Source texts of formatted documents:
Segment Open

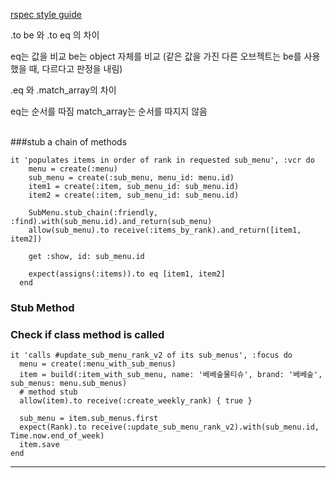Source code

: 

[rspec style guide][1]


.to be 와 .to eq 의 차이

eq는 값을 비교
be는 object 자체를 비교 (같은 값을 가진 다른 오브젝트는 be를 사용했을 때, 다르다고 판정을 내림)



.eq 와 .match_array의 차이

eq는 순서를 따짐
match_array는 순서를 따지지 않음


<br>
###stub a chain of methods

    it 'populates items in order of rank in requested sub_menu', :vcr do
        menu = create(:menu)
        sub_menu = create(:sub_menu, menu_id: menu.id)
        item1 = create(:item, sub_menu_id: sub_menu.id)
        item2 = create(:item, sub_menu_id: sub_menu.id)

        SubMenu.stub_chain(:friendly, :find).with(sub_menu.id).and_return(sub_menu)
        allow(sub_menu).to receive(:items_by_rank).and_return([item1, item2])

        get :show, id: sub_menu.id

        expect(assigns(:items)).to eq [item1, item2]
      end



### Stub Method
### Check if class method is called


    it 'calls #update_sub_menu_rank_v2 of its sub_menus', :focus do
      menu = create(:menu_with_sub_menus)
      item = build(:item_with_sub_menu, name: '베베숲물티슈', brand: '베베숲', sub_menus: menu.sub_menus)
      # method stub
      allow(item).to receive(:create_weekly_rank) { true }
      
      sub_menu = item.sub_menus.first
      expect(Rank).to receive(:update_sub_menu_rank_v2).with(sub_menu.id, Time.now.end_of_week)
      item.save
    end



---

[1]: http://betterspecs.org/ko/#expect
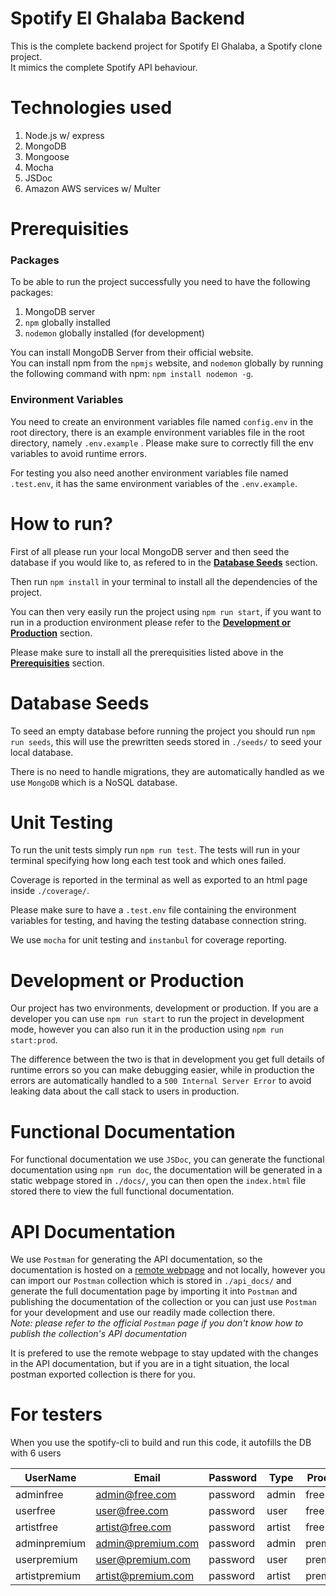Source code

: # Spotify El Ghalaba Backend

This is the complete backend project for Spotify El Ghalaba, a Spotify clone project.\
It mimics the complete Spotify API behaviour.

# Technologies used

1. Node.js w/ express
2. MongoDB
3. Mongoose
4. Mocha
5. JSDoc
6. Amazon AWS services w/ Multer

# Prerequisities

### Packages

To be able to run the project successfully you need to have the following packages:

1. MongoDB server
2. `npm` globally installed
3. `nodemon` globally installed (for development)

You can install MongoDB Server from their official website.\
You can install npm from the `npmjs` website, and `nodemon` globally by running the following command with npm: `npm install nodemon -g`.

### Environment Variables

You need to create an environment variables file named `config.env` in the root directory, there is an example environment variables file in the root directory, namely `.env.example` . Please make sure to correctly fill the env variables to avoid runtime errors.

For testing you also need another environment variables file named `.test.env`, it has the same environment variables of the `.env.example`.

# How to run?

First of all please run your local MongoDB server and then seed the database if you would like to, as refered to in the [**Database Seeds**](#database-seeds) section.

Then run `npm install` in your terminal to install all the dependencies of the project.

You can then very easily run the project using `npm run start`, if you want to run in a production environment please refer to the [**Development or Production**](#Development-or-Production) section.

Please make sure to install all the prerequisities listed above in the [**Prerequisities**](#prerequisities) section.

# Database Seeds

To seed an empty database before running the project you should run `npm run seeds`, this will use the prewritten seeds stored in `./seeds/` to seed your local database.

There is no need to handle migrations, they are automatically handled as we use `MongoDB` which is a NoSQL database.

# Unit Testing

To run the unit tests simply run `npm run test`. The tests will run in your terminal specifying how long each test took and which ones failed.

Coverage is reported in the terminal as well as exported to an html page inside `./coverage/`.

Please make sure to have a `.test.env` file containing the environment variables for testing, and having the testing database connection string.

We use `mocha` for unit testing and `instanbul` for coverage reporting.

# Development or Production

Our project has two environments, development or production.
If you are a developer you can use `npm run start` to run the project in development mode, however you can also run it in the production using `npm run start:prod`.

The difference between the two is that in development you get full details of runtime errors so you can make debugging easier, while in production the errors are automatically handled to a `500 Internal Server Error` to avoid leaking data about the call stack to users in production.

# Functional Documentation

For functional documentation we use `JSDoc`, you can generate the functional documentation using `npm run doc`, the documentation will be generated in a static webpage stored in `./docs/`, you can then open the `index.html` file stored there to view the full functional documentation.

# API Documentation

We use `Postman` for generating the API documentation, so the documentation is hosted on a [remote webpage](https://documenter.getpostman.com/view/10979846/SzYdRvf2?version=latest) and not locally, however you can import our `Postman` collection which is stored in `./api_docs/` and generate the full documentation page by importing it into `Postman` and publishing the documentation of the collection or you can just use `Postman` for your development and use our readily made collection there.\
_Note: please refer to the official `Postman` page if you don't know how to publish the collection's API documentation_

It is prefered to use the remote webpage to stay updated with the changes in the API documentation, but if you are in a tight situation, the local postman exported collection is there for you.

# For testers

When you use the spotify-cli to build and run this code, it autofills the DB with 6 users

| UserName      | Email              | Password | Type   | Product |
| ------------- | ------------------ | -------- | ------ | ------- |
| adminfree     | admin@free.com     | password | admin  | free    |
| userfree      | user@free.com      | password | user   | free    |
| artistfree    | artist@free.com    | password | artist | free    |
| adminpremium  | admin@premium.com  | password | admin  | premium |
| userpremium   | user@premium.com   | password | user   | premium |
| artistpremium | artist@premium.com | password | artist | premium |
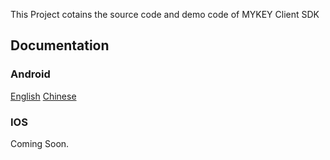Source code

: 
This Project cotains the source code and demo code of MYKEY Client SDK


## Documentation

### Android

[English](https://github.com/mykeylab/Documentation/blob/master/SDK(Draft)/MYKEY-ANDROID-SDK-EN.md)
[Chinese](https://github.com/mykeylab/Documentation/blob/master/SDK(Draft)/MYKEY-ANDROID-SDK.md)


### IOS

Coming Soon.
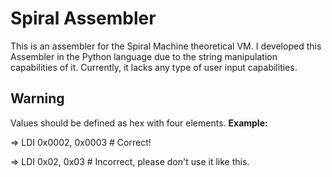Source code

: # Spiral Assembler
This is an assembler for the Spiral Machine theoretical VM. I developed this Assembler in the Python language due to the string manipulation capabilities of it.
Currently, it lacks any type of user input capabilities.

## Warning
Values should be defined as hex with four elements. **Example:**

=> LDI 0x0002, 0x0003 # Correct!

=> LDI 0x02, 0x03 # Incorrect, please don't use it like this.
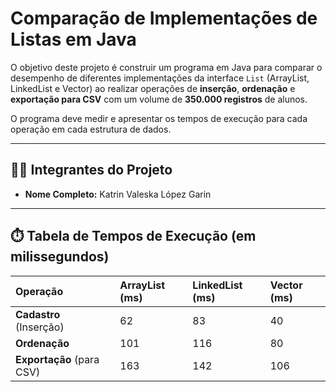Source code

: # Comparação de Implementações de Listas em Java

O objetivo deste projeto é construir um programa em Java para comparar o desempenho de diferentes implementações da interface `List` (ArrayList, LinkedList e Vector) ao realizar operações de **inserção**, **ordenação** e **exportação para CSV** com um volume de **350.000 registros** de alunos.

O programa deve medir e apresentar os tempos de execução para cada operação em cada estrutura de dados.

---

## 👩‍💻 Integrantes do Projeto

- **Nome Completo:** Katrin Valeska López Garin

---


## ⏱️ Tabela de Tempos de Execução (em milissegundos)

| Operação | ArrayList (ms) | LinkedList (ms) | Vector (ms) |
| :--- | :--- | :--- | :--- |
| **Cadastro** (Inserção) | 62 | 83| 40 |
| **Ordenação** | 101 | 116 | 80 |
| **Exportação** (para CSV) |  163 | 142 | 106 |.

Segment Closed

What is being asked: Both end lines included, restate word for word the lines above from the line with "For testing you" to the line with "Please make sure to install", and nothing else.

Task solution:
For testing you also need another environment variables file named `.test.env`, it has the same environment variables of the `.env.example`.

# How to run?

First of all please run your local MongoDB server and then seed the database if you would like to, as refered to in the [**Database Seeds**](#database-seeds) section.

Then run `npm install` in your terminal to install all the dependencies of the project.

You can then very easily run the project using `npm run start`, if you want to run in a production environment please refer to the [**Development or Production**](#Development-or-Production) section.

Please make sure to install all the prerequisities listed above in the [**Prerequisities**](#prerequisities) section.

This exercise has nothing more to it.